Sometimes we ended each piece together and sometimes we didn’t. Like a runaway car, we’d inexplicably speed up mid-song, then slow to a crawl. Kuehr’s conducting became bigger and more frenetic as he tried to control us.
At one community gig, we went on after members of a senior citizens’ center who wore sequined vests and lip-synched to “All That Jazz.” They got a better response than we did.
A New York-based male accordionist, jealous of the attention we drew despite our uneven performances, threatened to start an all-male accordion orchestra to steal the spotlight. (He never did.)
Our pre-show discussions revolved around whether drinking more (or less) would improve our shows.

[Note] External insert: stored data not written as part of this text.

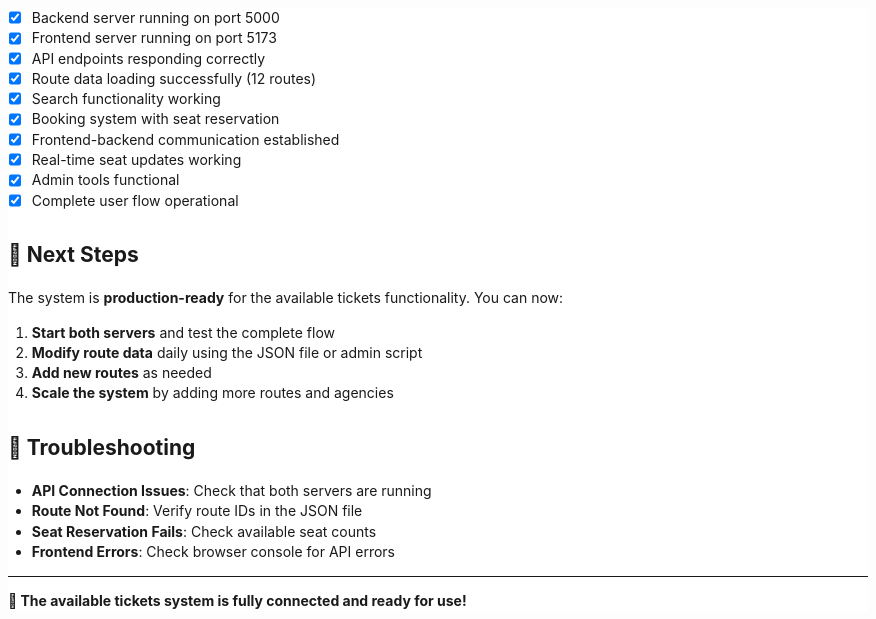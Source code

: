 - [x] Backend server running on port 5000
- [x] Frontend server running on port 5173
- [x] API endpoints responding correctly
- [x] Route data loading successfully (12 routes)
- [x] Search functionality working
- [x] Booking system with seat reservation
- [x] Frontend-backend communication established
- [x] Real-time seat updates working
- [x] Admin tools functional
- [x] Complete user flow operational

## 🎯 Next Steps

The system is **production-ready** for the available tickets functionality. You can now:

1. **Start both servers** and test the complete flow
2. **Modify route data** daily using the JSON file or admin script
3. **Add new routes** as needed
4. **Scale the system** by adding more routes and agencies

## 🔧 Troubleshooting

- **API Connection Issues**: Check that both servers are running
- **Route Not Found**: Verify route IDs in the JSON file
- **Seat Reservation Fails**: Check available seat counts
- **Frontend Errors**: Check browser console for API errors

---

**🎉 The available tickets system is fully connected and ready for use!**
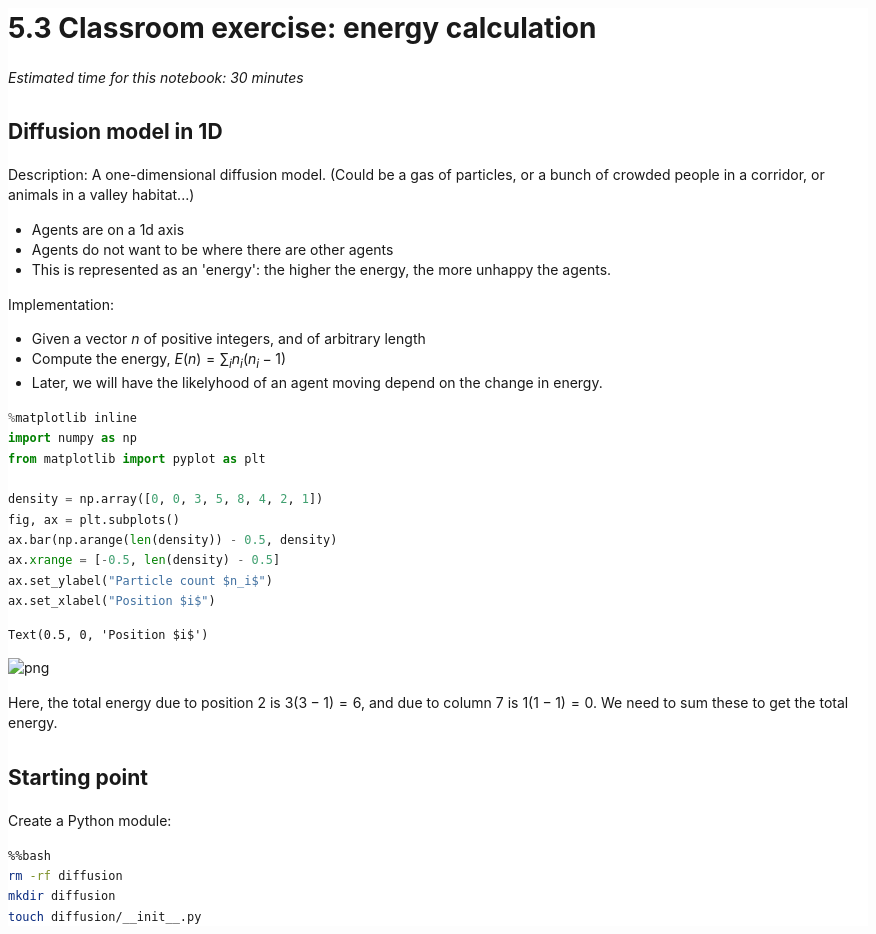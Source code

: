 # 5.3 Classroom exercise: energy calculation


*Estimated time for this notebook: 30 minutes*


## Diffusion model in 1D

Description: A one-dimensional diffusion model. (Could be a gas of particles, or a bunch of crowded people in a corridor, or animals in a valley habitat...)

- Agents are on a 1d axis
- Agents do not want to be where there are other agents
- This is represented as an 'energy': the higher the energy, the more unhappy the agents.

Implementation:

- Given a vector $n$ of positive integers, and of arbitrary length
- Compute the energy, $E(n) = \sum_i n_i(n_i - 1)$
- Later, we will have the likelyhood of an agent moving depend on the change in energy.


```python
%matplotlib inline
import numpy as np
from matplotlib import pyplot as plt

density = np.array([0, 0, 3, 5, 8, 4, 2, 1])
fig, ax = plt.subplots()
ax.bar(np.arange(len(density)) - 0.5, density)
ax.xrange = [-0.5, len(density) - 0.5]
ax.set_ylabel("Particle count $n_i$")
ax.set_xlabel("Position $i$")
```




    Text(0.5, 0, 'Position $i$')





![png](/Users/lbokeria/Documents/hack_week_2023/reginald/data_processing/rse_course_modules/module05_testing_your_code/05_03_energy_example_3_1.png)



Here, the total energy due to position 2 is $3 (3-1)=6$, and due to column 7 is $1 (1-1)=0$. We need to sum these to get the
total energy.

## Starting point

Create a Python module:


```bash
%%bash
rm -rf diffusion
mkdir diffusion
touch diffusion/__init__.py
```
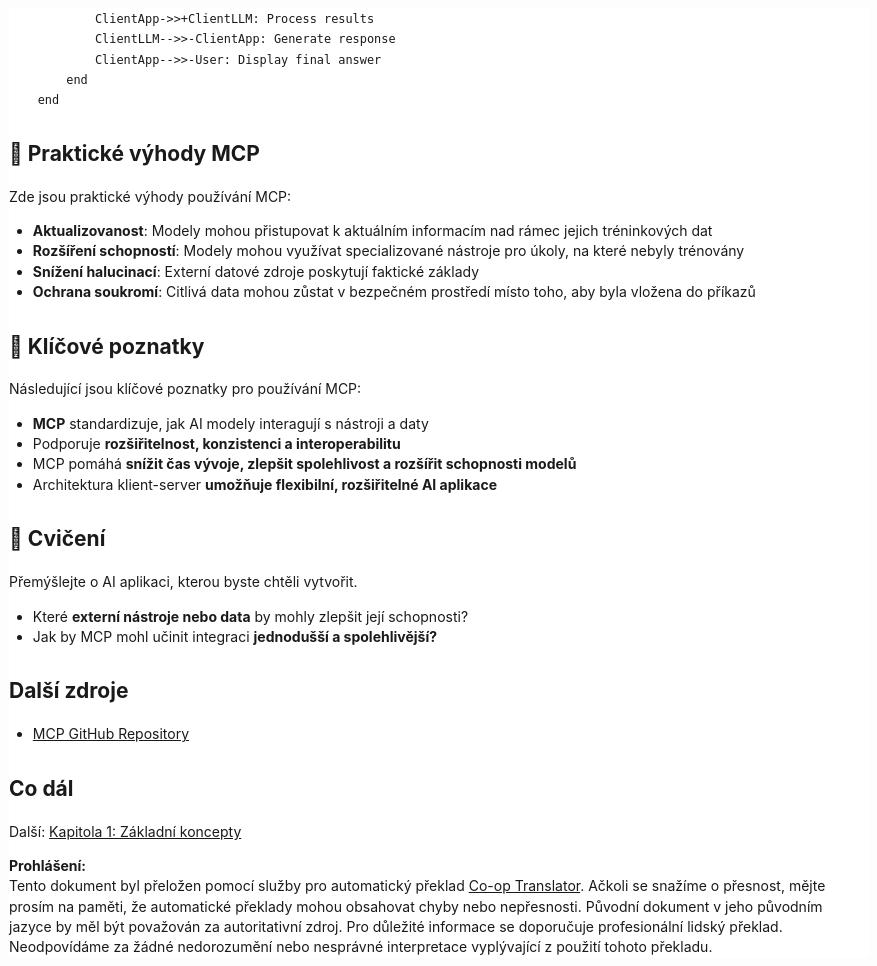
 ```mermaid
            ClientApp->>+ClientLLM: Process results
            ClientLLM-->>-ClientApp: Generate response
            ClientApp-->>-User: Display final answer
        end
    end
```

## 🔐 Praktické výhody MCP

Zde jsou praktické výhody používání MCP:

- **Aktualizovanost**: Modely mohou přistupovat k aktuálním informacím nad rámec jejich tréninkových dat
- **Rozšíření schopností**: Modely mohou využívat specializované nástroje pro úkoly, na které nebyly trénovány
- **Snížení halucinací**: Externí datové zdroje poskytují faktické základy
- **Ochrana soukromí**: Citlivá data mohou zůstat v bezpečném prostředí místo toho, aby byla vložena do příkazů

## 📌 Klíčové poznatky

Následující jsou klíčové poznatky pro používání MCP:

- **MCP** standardizuje, jak AI modely interagují s nástroji a daty
- Podporuje **rozšiřitelnost, konzistenci a interoperabilitu**
- MCP pomáhá **snížit čas vývoje, zlepšit spolehlivost a rozšířit schopnosti modelů**
- Architektura klient-server **umožňuje flexibilní, rozšiřitelné AI aplikace**

## 🧠 Cvičení

Přemýšlejte o AI aplikaci, kterou byste chtěli vytvořit.

- Které **externí nástroje nebo data** by mohly zlepšit její schopnosti?
- Jak by MCP mohl učinit integraci **jednodušší a spolehlivější?**

## Další zdroje

- [MCP GitHub Repository](https://github.com/modelcontextprotocol)

## Co dál

Další: [Kapitola 1: Základní koncepty](../01-CoreConcepts/README.md)

**Prohlášení:**  
Tento dokument byl přeložen pomocí služby pro automatický překlad [Co-op Translator](https://github.com/Azure/co-op-translator). Ačkoli se snažíme o přesnost, mějte prosím na paměti, že automatické překlady mohou obsahovat chyby nebo nepřesnosti. Původní dokument v jeho původním jazyce by měl být považován za autoritativní zdroj. Pro důležité informace se doporučuje profesionální lidský překlad. Neodpovídáme za žádné nedorozumění nebo nesprávné interpretace vyplývající z použití tohoto překladu.
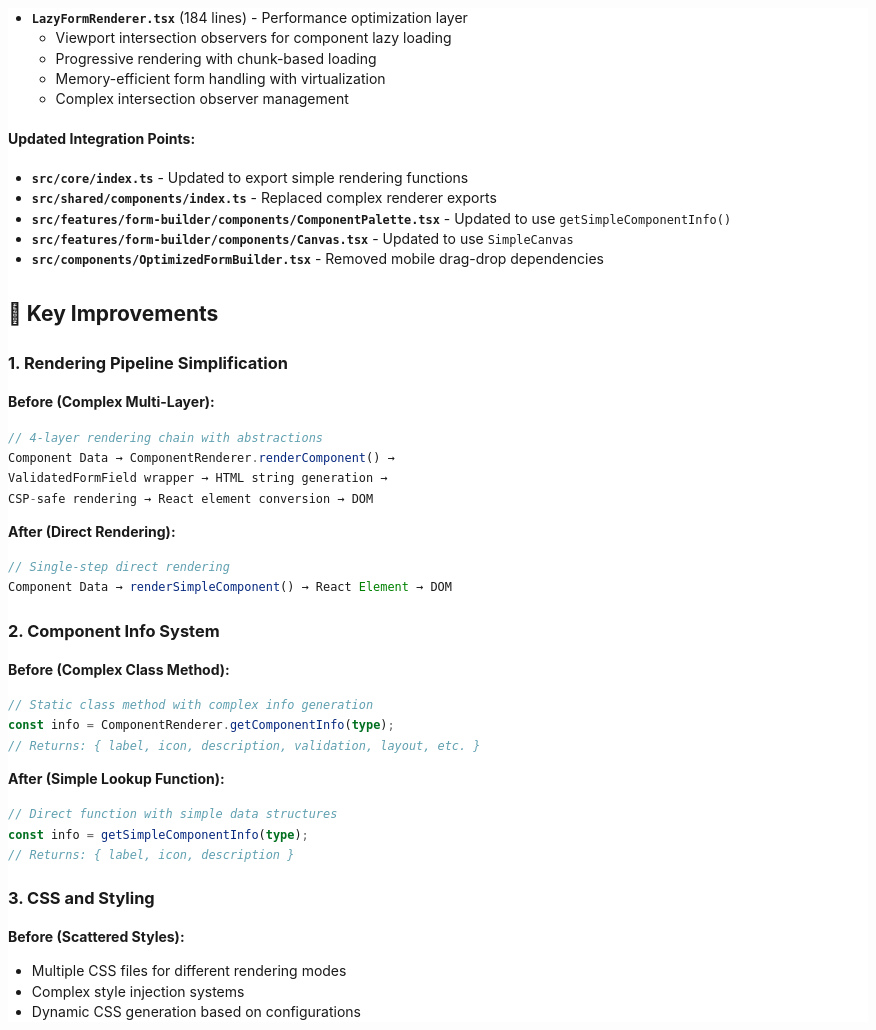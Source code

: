 - **`LazyFormRenderer.tsx`** (184 lines) - Performance optimization layer
  - Viewport intersection observers for component lazy loading
  - Progressive rendering with chunk-based loading
  - Memory-efficient form handling with virtualization
  - Complex intersection observer management

#### **Updated Integration Points:**
- **`src/core/index.ts`** - Updated to export simple rendering functions
- **`src/shared/components/index.ts`** - Replaced complex renderer exports
- **`src/features/form-builder/components/ComponentPalette.tsx`** - Updated to use `getSimpleComponentInfo()`
- **`src/features/form-builder/components/Canvas.tsx`** - Updated to use `SimpleCanvas`
- **`src/components/OptimizedFormBuilder.tsx`** - Removed mobile drag-drop dependencies

## 🎯 Key Improvements

### **1. Rendering Pipeline Simplification**

**Before (Complex Multi-Layer):**
```typescript
// 4-layer rendering chain with abstractions
Component Data → ComponentRenderer.renderComponent() → 
ValidatedFormField wrapper → HTML string generation → 
CSP-safe rendering → React element conversion → DOM
```

**After (Direct Rendering):**
```typescript  
// Single-step direct rendering
Component Data → renderSimpleComponent() → React Element → DOM
```

### **2. Component Info System**

**Before (Complex Class Method):**
```typescript
// Static class method with complex info generation
const info = ComponentRenderer.getComponentInfo(type);
// Returns: { label, icon, description, validation, layout, etc. }
```

**After (Simple Lookup Function):**
```typescript
// Direct function with simple data structures
const info = getSimpleComponentInfo(type);
// Returns: { label, icon, description }
```

### **3. CSS and Styling**

**Before (Scattered Styles):**
- Multiple CSS files for different rendering modes
- Complex style injection systems
- Dynamic CSS generation based on configurations
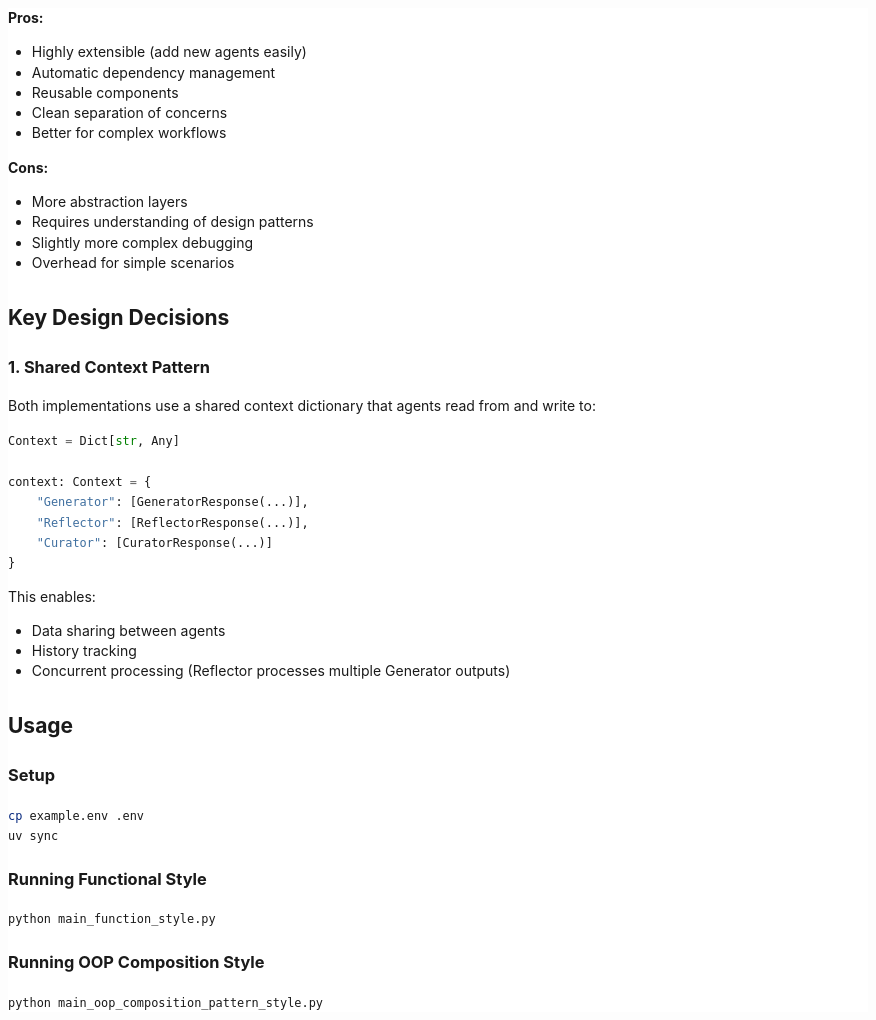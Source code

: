 **Pros:**
- Highly extensible (add new agents easily)
- Automatic dependency management
- Reusable components
- Clean separation of concerns
- Better for complex workflows

**Cons:**
- More abstraction layers
- Requires understanding of design patterns
- Slightly more complex debugging
- Overhead for simple scenarios

## Key Design Decisions

### 1. Shared Context Pattern

Both implementations use a shared context dictionary that agents read from and write to:

```python
Context = Dict[str, Any]

context: Context = {
    "Generator": [GeneratorResponse(...)],
    "Reflector": [ReflectorResponse(...)],
    "Curator": [CuratorResponse(...)]
}
```

This enables:
- Data sharing between agents
- History tracking
- Concurrent processing (Reflector processes multiple Generator outputs)


## Usage

### Setup

```bash
cp example.env .env
uv sync
```

### Running Functional Style

```bash
python main_function_style.py
```

### Running OOP Composition Style

```bash
python main_oop_composition_pattern_style.py
```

Some players started bringing their own flasks.
Ultimately, we realized we needed to rehearse more and, with that change, we got better. Our music became more sophisticated – from Bach to Kurt Weill to Queen – and we had more requests to play than we could manage (although one prospective booker thought we were a burlesque troupe). The Village Voice said we had the best all-girl band gimmick in the city.
There were times in the first year or so when I wanted to quit. I felt humiliated onstage.
But then I realized that no matter how many times we bombed, it was always great to step outside the dead-seriousness of adulthood and do something ridiculous like playing James Brown with 14 other accordionists while a friend smashed an instrument into pulp in front of a crowd.
That night at Irving Plaza, I realized how lucky I am: I’m with the band.